89 years ago the Summer Olympics were held in Antwerp (Belgium) and hometown of our agency These Days part of the Wunderman/WPP Network.
Also 89 years ago Lester Wunderman, one of the living legends of the advertising agency world,was born. Lester started the Wunderman multi-million-dollar business, coined the term “direct marketing” and anno 2009 our agency remains a thought leader in the industry. But read on since Lester’s early days story is still relevant to all of us. To summarize:
- Lester and his brother, Irving, started an advertising agency in New York City during the height of The Great Depression “because no one would hire us.”
- Lester had no clients and used to walk around from office to office selling himself. At one point he saw a man about to jump out of a window and pulled him off the ledge. The man thanked Lester and asked how he could repay the favor. Lester asked for his advertising business, and thus won his first client.
- The pressure to win in this tough marketplace drove Lester Wunderman to “promise clients that their advertising would deliver results.”
- According to Wunderman: “We couldn’t sell on our experience or awards, and we didn’t have an education in advertising. All we could really say was that we got results.”
- “No matter how much firepower other agencies had they couldn’t win if we had results.”
Obviously, in this case the pressure to survive as a business led Wunderman to innovate in a way that drove improvement for both his clients and his business.
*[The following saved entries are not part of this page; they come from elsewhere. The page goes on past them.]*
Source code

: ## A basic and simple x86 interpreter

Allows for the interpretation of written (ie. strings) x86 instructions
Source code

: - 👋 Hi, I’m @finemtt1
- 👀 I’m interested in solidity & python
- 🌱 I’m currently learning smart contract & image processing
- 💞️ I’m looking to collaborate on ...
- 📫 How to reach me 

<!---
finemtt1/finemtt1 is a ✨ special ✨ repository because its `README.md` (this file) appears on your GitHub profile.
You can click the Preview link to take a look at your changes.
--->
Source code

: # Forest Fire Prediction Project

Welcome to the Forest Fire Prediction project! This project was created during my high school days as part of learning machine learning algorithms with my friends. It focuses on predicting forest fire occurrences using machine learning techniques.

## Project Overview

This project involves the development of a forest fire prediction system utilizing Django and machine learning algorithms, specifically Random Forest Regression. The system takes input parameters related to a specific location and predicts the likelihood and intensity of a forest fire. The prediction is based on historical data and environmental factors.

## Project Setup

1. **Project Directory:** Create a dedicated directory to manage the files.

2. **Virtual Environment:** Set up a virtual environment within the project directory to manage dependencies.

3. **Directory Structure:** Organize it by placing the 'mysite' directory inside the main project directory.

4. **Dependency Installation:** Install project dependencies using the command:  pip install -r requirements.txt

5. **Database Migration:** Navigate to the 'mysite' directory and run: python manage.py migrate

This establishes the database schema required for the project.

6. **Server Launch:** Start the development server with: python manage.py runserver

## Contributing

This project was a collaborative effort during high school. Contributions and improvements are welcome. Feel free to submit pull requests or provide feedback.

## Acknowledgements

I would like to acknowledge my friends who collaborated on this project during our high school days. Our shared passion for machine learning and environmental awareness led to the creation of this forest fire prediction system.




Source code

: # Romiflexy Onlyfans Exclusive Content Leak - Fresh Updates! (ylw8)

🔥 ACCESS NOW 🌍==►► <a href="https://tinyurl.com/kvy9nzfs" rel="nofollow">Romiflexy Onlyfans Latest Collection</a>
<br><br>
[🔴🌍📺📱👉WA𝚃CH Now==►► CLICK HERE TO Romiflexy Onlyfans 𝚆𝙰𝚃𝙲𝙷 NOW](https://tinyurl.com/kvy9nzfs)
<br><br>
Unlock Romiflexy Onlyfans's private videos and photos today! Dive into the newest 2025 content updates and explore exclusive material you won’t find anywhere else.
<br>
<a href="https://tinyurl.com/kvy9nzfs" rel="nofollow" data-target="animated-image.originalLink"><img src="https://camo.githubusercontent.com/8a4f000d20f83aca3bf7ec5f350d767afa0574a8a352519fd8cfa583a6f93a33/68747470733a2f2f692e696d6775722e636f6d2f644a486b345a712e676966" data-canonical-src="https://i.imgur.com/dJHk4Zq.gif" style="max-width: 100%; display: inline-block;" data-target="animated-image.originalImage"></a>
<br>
The idea of results-based-marketing is seen today in marketers’ focus on Return on Investment and, eventually, the idea of relationship and data-driven marketing. Here’s Lester addressing all Wunderman creative directors worldwide, talking about our agency’s mission of accountable creativity.
Today the idea is that to win in a world of consumer control, you should listen instead of shouting and create marketing that people actually choose to engage with. Advertising becomes a dialogue that becomes an invitation to a relationship. Thus, the legacy of improvement doesn’t stop with one man or one business, but can echo through the generations.